Hush…Hush, Sweet Charlotte
With Bette Davis, Olivia de Havilland, Joseph Cotton.
US, 1964, DCP, black & white, 134 min.
DCP source: 20th Century Fox
The surprise box office success of What Ever Happened to Baby Jane? dared Aldrich to draw from the same lurid well of Gothic nightmares another black fable of a spinster trapped in a decaying mansion together with the macabre Oedipal phantoms that are her only companions.

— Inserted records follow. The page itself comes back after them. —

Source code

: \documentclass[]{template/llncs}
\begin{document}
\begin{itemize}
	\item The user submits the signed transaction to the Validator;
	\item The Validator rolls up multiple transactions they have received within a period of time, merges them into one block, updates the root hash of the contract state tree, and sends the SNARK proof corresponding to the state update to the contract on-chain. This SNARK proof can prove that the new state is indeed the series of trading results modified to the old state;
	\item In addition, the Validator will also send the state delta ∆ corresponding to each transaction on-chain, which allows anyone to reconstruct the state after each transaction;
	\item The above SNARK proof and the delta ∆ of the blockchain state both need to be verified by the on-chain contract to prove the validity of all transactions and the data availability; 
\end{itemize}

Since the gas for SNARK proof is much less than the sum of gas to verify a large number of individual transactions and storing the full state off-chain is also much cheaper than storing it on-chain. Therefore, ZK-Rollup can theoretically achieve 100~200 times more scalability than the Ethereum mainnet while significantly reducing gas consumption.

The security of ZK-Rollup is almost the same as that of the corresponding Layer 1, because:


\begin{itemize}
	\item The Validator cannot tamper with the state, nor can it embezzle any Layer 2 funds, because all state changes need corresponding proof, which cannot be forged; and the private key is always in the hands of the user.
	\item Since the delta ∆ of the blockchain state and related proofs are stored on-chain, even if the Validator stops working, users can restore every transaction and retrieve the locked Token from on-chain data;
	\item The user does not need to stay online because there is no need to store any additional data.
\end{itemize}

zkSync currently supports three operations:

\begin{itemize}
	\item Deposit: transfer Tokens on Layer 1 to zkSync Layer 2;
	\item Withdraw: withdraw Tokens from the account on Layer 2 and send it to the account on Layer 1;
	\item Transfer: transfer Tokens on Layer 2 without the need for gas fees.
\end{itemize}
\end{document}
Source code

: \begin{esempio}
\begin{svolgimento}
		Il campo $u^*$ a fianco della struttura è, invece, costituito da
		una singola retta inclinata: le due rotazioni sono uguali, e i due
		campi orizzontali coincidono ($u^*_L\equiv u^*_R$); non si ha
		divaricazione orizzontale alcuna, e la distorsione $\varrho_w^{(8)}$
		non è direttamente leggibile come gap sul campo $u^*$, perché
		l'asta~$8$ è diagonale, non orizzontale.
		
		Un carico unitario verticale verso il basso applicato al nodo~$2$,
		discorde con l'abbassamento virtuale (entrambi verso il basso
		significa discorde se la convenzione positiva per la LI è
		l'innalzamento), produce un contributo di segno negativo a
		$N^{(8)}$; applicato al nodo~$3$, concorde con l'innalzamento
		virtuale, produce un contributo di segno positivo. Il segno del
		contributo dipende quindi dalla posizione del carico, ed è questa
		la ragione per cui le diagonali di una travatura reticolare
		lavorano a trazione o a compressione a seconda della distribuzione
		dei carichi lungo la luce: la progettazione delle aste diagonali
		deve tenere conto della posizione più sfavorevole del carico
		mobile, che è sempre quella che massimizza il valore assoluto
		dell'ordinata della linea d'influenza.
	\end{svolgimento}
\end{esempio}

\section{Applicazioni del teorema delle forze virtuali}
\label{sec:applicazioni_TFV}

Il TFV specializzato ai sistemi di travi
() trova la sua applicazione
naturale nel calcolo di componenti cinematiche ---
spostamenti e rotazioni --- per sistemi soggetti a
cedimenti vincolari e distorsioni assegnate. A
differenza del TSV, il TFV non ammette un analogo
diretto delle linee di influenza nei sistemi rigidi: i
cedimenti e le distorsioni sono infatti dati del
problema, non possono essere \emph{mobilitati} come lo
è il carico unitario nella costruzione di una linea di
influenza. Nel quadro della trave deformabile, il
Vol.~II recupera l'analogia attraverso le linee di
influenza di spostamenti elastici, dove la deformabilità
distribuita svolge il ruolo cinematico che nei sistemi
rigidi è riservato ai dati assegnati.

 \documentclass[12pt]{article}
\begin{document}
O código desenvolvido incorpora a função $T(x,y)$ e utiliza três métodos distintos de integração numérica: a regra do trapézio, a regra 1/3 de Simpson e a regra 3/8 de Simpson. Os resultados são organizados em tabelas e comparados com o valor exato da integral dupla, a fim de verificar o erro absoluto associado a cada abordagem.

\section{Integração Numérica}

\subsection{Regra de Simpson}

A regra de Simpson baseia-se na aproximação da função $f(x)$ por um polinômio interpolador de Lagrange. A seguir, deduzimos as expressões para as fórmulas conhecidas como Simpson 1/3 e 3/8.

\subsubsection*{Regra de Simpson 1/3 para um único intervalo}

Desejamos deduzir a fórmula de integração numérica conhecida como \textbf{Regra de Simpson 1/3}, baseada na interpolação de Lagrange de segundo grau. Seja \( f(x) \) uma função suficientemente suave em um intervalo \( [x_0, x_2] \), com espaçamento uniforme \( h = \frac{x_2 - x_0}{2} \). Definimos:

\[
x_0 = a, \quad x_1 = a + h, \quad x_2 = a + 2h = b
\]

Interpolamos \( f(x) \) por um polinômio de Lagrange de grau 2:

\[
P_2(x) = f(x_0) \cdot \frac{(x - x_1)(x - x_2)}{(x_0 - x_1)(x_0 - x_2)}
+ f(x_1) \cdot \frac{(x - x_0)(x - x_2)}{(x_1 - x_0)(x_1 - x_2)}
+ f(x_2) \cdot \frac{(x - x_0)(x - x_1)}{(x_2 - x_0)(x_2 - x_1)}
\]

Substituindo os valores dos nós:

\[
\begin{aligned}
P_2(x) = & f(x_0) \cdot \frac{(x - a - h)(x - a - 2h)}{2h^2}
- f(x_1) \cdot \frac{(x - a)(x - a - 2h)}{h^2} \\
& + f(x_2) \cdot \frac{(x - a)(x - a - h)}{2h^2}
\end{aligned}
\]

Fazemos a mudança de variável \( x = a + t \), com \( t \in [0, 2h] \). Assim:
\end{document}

Bette Davis returns as the unhinged heroine whose beauty and sanity are fading into the dank, fragrant air of Hollywood’s fantasy Deep South, where the actress triumphed long ago as the indomitable Jezebel and the most arrogant of the Little Foxes. Yet times have changed, and Classical Hollywood's more polite innuendos of cruelty have crumbled to unleash the dark and sadistic forces that now ensnare Davis and perfume Hush…Hush, Sweet Charlotte with a feverish intensity and strangeness. The frenemy role of the long-lost cousin refused by Joan Crawford was gamely accepted by Olivia de Havilland, who glitters with feline charm and malice as she leads Davis and the film into a fascinating, gliding dance between reality and dream, between quaint Southern rituals and barbaric horrors.